Segment Open

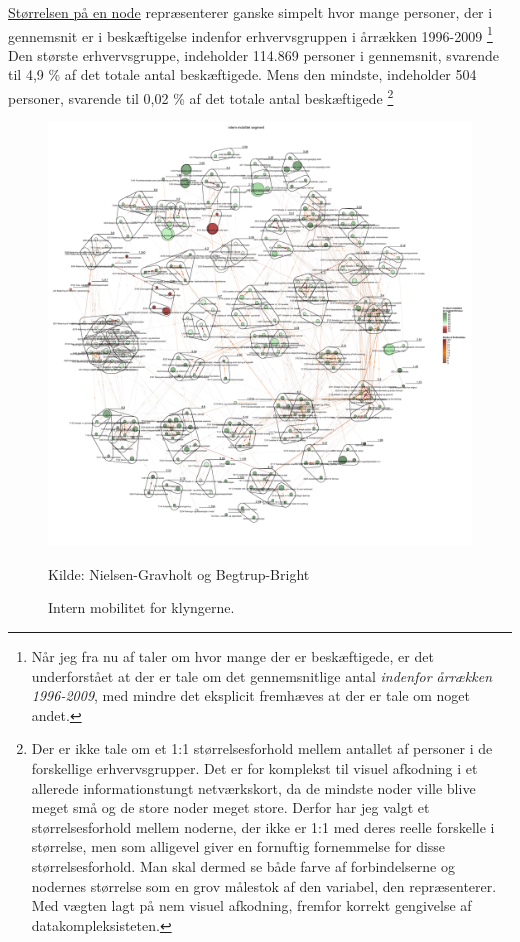 \underline{Størrelsen på en node} repræsenterer ganske simpelt hvor mange personer, der i gennemsnit er i beskæftigelse indenfor erhvervsgruppen i årrækken 1996-2009%
%
\footnote{Når jeg fra nu af taler om hvor mange der er beskæftigede, er det underforstået at der er tale om det gennemsnitlige antal \emph{indenfor årrækken 1996-2009}, med mindre det eksplicit fremhæves at der er tale om noget andet.}%
%
Den største erhvervsgruppe,  indeholder 114.869 personer i gennemsnit, svarende til 4,9 \% af det totale antal beskæftigede. Mens den mindste,  indeholder 504 personer, svarende til 0,02 \% af det totale antal beskæftigede
%
\footnote{Der er ikke tale om et 1:1 størrelsesforhold mellem antallet af personer i de forskellige erhvervsgrupper. Det er for komplekst til visuel afkodning i et allerede informationstungt netværkskort, da de mindste noder ville blive meget små og de store noder meget store. Derfor har jeg valgt et størrelsesforhold mellem noderne, der ikke er 1:1 med deres reelle forskelle i størrelse, men som alligevel giver en fornuftig fornemmelse for disse størrelsesforhold. Man skal dermed se både farve af forbindelserne og nodernes størrelse som en grov målestok af den variabel, den repræsenterer. Med vægten lagt på nem visuel afkodning, fremfor korrekt gengivelse af datakompleksisteten.}%

\begin{figure}[H]
\begin{center}
	\caption{Intern mobilitet for klyngerne.}
	\label{fig_analyse_deskriptivt_kort_intern_mob_seg}
	\includegraphics[width=1.0\textwidth]{fig/netvaerkskort/kort_intern_mob_seg.pdf}
	\centerline{ \tiny{Kilde: Nielsen-Gravholt og Begtrup-Bright}}
\end{center}
\end{figure}
\restoregeometry

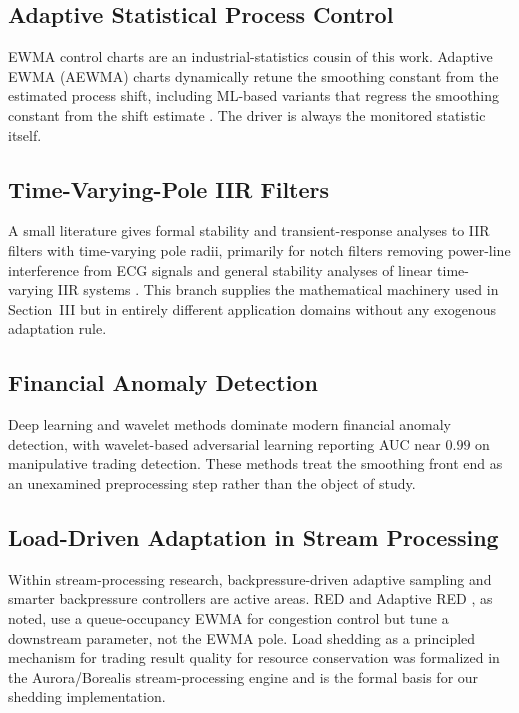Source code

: \documentclass[conference]{IEEEtran}
\begin{document}
\subsection{Adaptive Statistical Process Control}
EWMA control charts are an industrial-statistics cousin of this work.
Adaptive EWMA (AEWMA) charts dynamically retune the smoothing constant from
the estimated process shift, including ML-based variants that regress the
smoothing constant from the shift estimate \cite{aewma1, aewma2}. The driver
is always the monitored statistic itself.

\subsection{Time-Varying-Pole IIR Filters}
A small literature gives formal stability and transient-response analyses to
IIR filters with time-varying pole radii, primarily for notch filters
removing power-line interference from ECG signals \cite{tvnotch} and general
stability analyses of linear time-varying IIR systems \cite{tviir}. This
branch supplies the mathematical machinery used in Section~III but in
entirely different application domains without any exogenous adaptation rule.

\subsection{Financial Anomaly Detection}
Deep learning \cite{waldata} and wavelet methods dominate modern financial
anomaly detection, with wavelet-based adversarial learning reporting AUC
near $0.99$ on manipulative trading detection. These methods treat the
smoothing front end as an unexamined preprocessing step rather than the
object of study.

\subsection{Load-Driven Adaptation in Stream Processing}
Within stream-processing research, backpressure-driven adaptive sampling
\cite{aswb} and smarter backpressure controllers \cite{governor} are active
areas. RED and Adaptive RED \cite{red, ared}, as noted, use a queue-occupancy
EWMA for congestion control but tune a downstream parameter, not the EWMA
pole. Load shedding as a principled mechanism for trading result quality for
resource conservation was formalized in the Aurora/Borealis stream-processing
engine \cite{loadsheddingtatbul} and is the formal basis for our shedding
implementation.
\end{document}
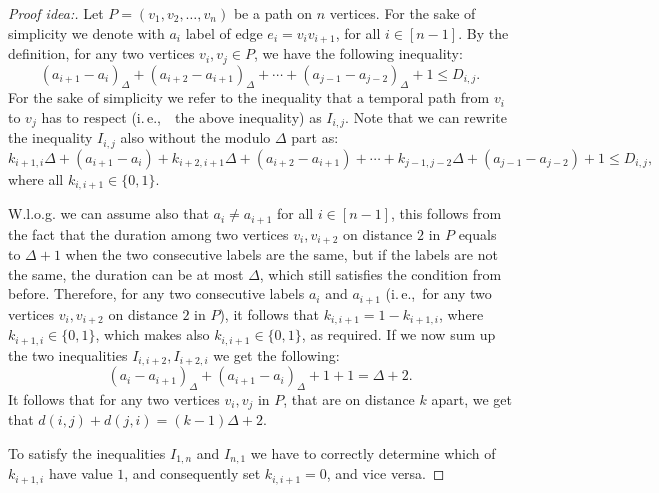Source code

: \documentclass[a4paper,UKenglish,cleveref, autoref, thm-restate]{lipics-v2021}
\newcommand{\ie}{i.\,e.,\ }
\begin{document}
\begin{proof}[Proof idea:]
	Let $P = (v_1, v_2, \dots, v_n)$ be a path on $n$ vertices.
	For the sake of simplicity we denote with $a_i$ label of edge $e_i =v_iv_{i+1}$, for all $i \in [n-1]$.
	By the definition, for any two vertices $v_i,v_j \in P$, we have the following inequality:
	\begin{equation*}
		(a_{i+1} - a_i)_\Delta + (a_{i+2} - a_{i+1})_\Delta + \cdots + (a_{j-1} - a_{j-2})_\Delta + 1
		\leq D_{i,j}.
	\end{equation*}
	For the sake of simplicity we refer to the inequality that a temporal path from $v_i$ to $v_j$ has to respect (\ie~the above inequality) 
	as $I_{i,j}$.
	Note that we can rewrite the inequality $I_{i,j}$ also without the modulo $\Delta$ part as:
	\begin{equation*}
		k_{i+1,i} \Delta + (a_{i+1} - a_i)+ k_{i+2,i+1} \Delta + (a_{i+2} - a_{i+1}) + \cdots + k_{j-1,j-2} \Delta + (a_{j-1} - a_{j-2})+ 1
		\leq D_{i,j},
	\end{equation*}
	where all $k_{i,i+1} \in \{0,1\}$.
	
	W.l.o.g. we can assume also that $a_i \neq a_{i+1}$ for all $i \in [n-1]$,
	this follows from the fact that the duration among two vertices $v_i, v_{i+2}$ on distance $2$ in $P$ equals to $\Delta + 1$ when the two consecutive labels are the same, but if the labels are not the same, the duration can be at most $\Delta$, which still satisfies the condition from before.
	Therefore, for any two consecutive labels $a_i$ and $a_{i+1}$ (\ie for any two vertices $v_i, v_{i+2}$ on distance $2$ in $P$), 
	it follows that 
	$k_{i, i+1} = 1 - k_{i+1,i}$, where $k_{i+1,i} \in \{0,1\}$, which makes also $k_{i,i+1} \in \{0,1\}$, as required.
	If we now sum up the two inequalities $I_{i,i+2}, I_{i+2,i}$ we get the following:
	\begin{equation*}
		(a_i-a_{i+1})_\Delta + (a_{i+1}-a_i)_\Delta +1 +1 = \Delta + 2.
	\end{equation*}
	It follows that for any two vertices $v_i, v_j$ in $P$, that are on distance $k$ apart, 
	we get that $d(i,j) + d(j,i) = (k-1) \Delta + 2$.
	
	To satisfy the inequalities $I_{1,n}$ and $I_{n,1}$ we have to correctly determine which of $k_{i+1,i}$ have value $1$, and consequently set $k_{i,i+1} = 0$,
	and vice versa.
	

\end{proof}
\end{document}
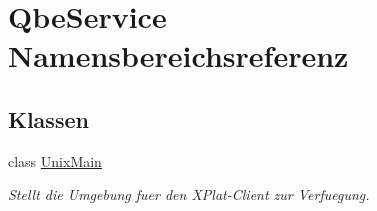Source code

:\hypertarget{namespaceQbeService}{
\section{Qbe\-Service Namensbereichsreferenz}
\label{namespaceQbeService}
}




\subsection*{Klassen}
\begin{CompactItemize}
\item 
class \hyperlink{classQbeService_1_1UnixMain}{Unix\-Main}
\begin{CompactList}\small\item\em Stellt die Umgebung fuer den XPlat-Client zur Verfuegung. \item\end{CompactList}\end{CompactItemize}
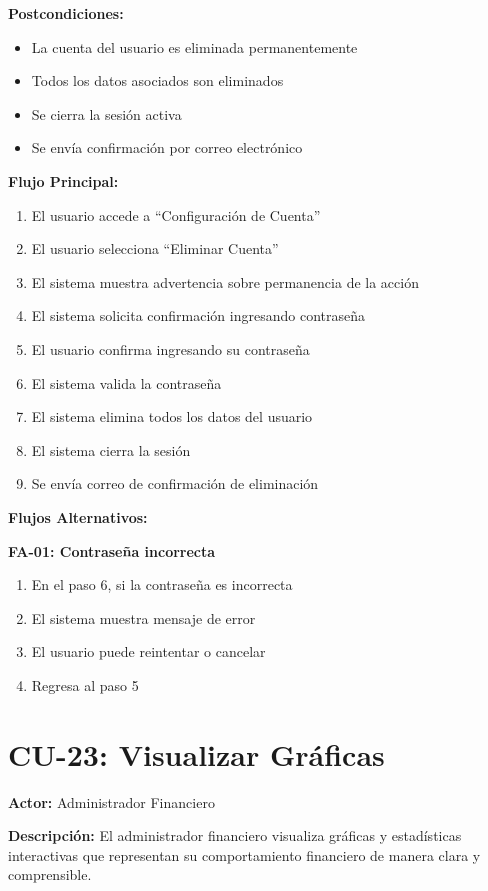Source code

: \noindent\textbf{Postcondiciones:}
\begin{itemize}
    \item La cuenta del usuario es eliminada permanentemente
    \item Todos los datos asociados son eliminados
    \item Se cierra la sesión activa
    \item Se envía confirmación por correo electrónico
\end{itemize}

\noindent\textbf{Flujo Principal:}
\begin{enumerate}
    \item El usuario accede a ``Configuración de Cuenta''
    \item El usuario selecciona ``Eliminar Cuenta''
    \item El sistema muestra advertencia sobre permanencia de la acción
    \item El sistema solicita confirmación ingresando contraseña
    \item El usuario confirma ingresando su contraseña
    \item El sistema valida la contraseña
    \item El sistema elimina todos los datos del usuario
    \item El sistema cierra la sesión
    \item Se envía correo de confirmación de eliminación
\end{enumerate}

\noindent\textbf{Flujos Alternativos:}

\textbf{FA-01: Contraseña incorrecta}
\begin{enumerate}
    \item En el paso 6, si la contraseña es incorrecta
    \item El sistema muestra mensaje de error
    \item El usuario puede reintentar o cancelar
    \item Regresa al paso 5
\end{enumerate}

\section{CU-23: Visualizar Gráficas}

\noindent\textbf{Actor:} Administrador Financiero

\noindent\textbf{Descripción:} El administrador financiero visualiza gráficas y estadísticas interactivas que representan su comportamiento financiero de manera clara y comprensible.

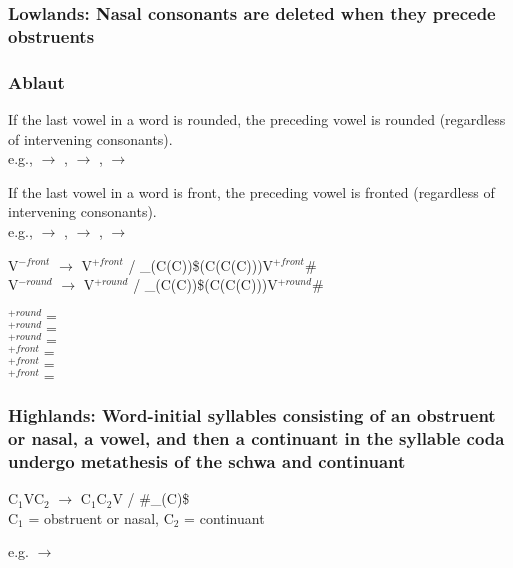 \subsubsection{{\sc Lowlands:} Nasal consonants are deleted when they precede obstruents}

\subsubsection{Ablaut}

If the last vowel in a word is rounded, the preceding vowel is rounded (regardless of intervening consonants).\\
e.g.,   $\to$ ,   $\to$ ,   $\to$ 

If the last vowel in a word is front, the preceding vowel is fronted (regardless of intervening consonants).\\
e.g.,   $\to$ ,   $\to$ ,   $\to$ 

\begin{center}
    V$^{-front}$ $\to$ V$^{+front}$ / \_(C(C))\$(C(C(C)))V$^{+front}$\#\\
    V$^{-round}$ $\to$ V$^{+round}$ / \_(C(C))\$(C(C(C)))V$^{+round}$\#
\end{center}

\begin{center}
    $^{+round} = $ \\
    $^{+round} = $ \\
    $^{+round} = $ \bripa{\ahoh}\\
    $^{+front} = $ \bripa{\aesh}\\
    $^{+front} = $ \\
    $^{+front} = $ \\
\end{center}

\subsubsection{{\sc Highlands:} Word-initial syllables consisting of an obstruent or nasal, a vowel, and then a continuant in the syllable coda undergo metathesis of the schwa and continuant}

\begin{center}
    C$_1$VC$_2$ $\to$ C$_1$C$_2$V / \#\_(C)\$\\
    C$_1$ = obstruent or nasal, C$_2$ = continuant
\end{center}

e.g.   $\to$ 


\subsubsection{}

Segment Closed

→ **What the exercise asks**
Copy out all lines of the listing above that include "CompactItemize".

→ **The completed task**
\begin{CompactItemize}
\begin{CompactList}\small\item\em Stellt die Umgebung fuer den XPlat-Client zur Verfuegung. \item\end{CompactList}\end{CompactItemize}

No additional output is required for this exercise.